Segment Start: Records provided

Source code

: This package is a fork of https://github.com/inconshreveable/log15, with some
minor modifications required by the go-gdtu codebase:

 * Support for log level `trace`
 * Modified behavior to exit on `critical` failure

Segment End: Records provided

**Exercise aim:** From the records above, extract every entry exactly as given.

**Solution:**
Source code

: This package is a fork of https://github.com/inconshreveable/log15, with some
minor modifications required by the go-gdtu codebase:

 * Support for log level `trace`
 * Modified behavior to exit on `critical` failure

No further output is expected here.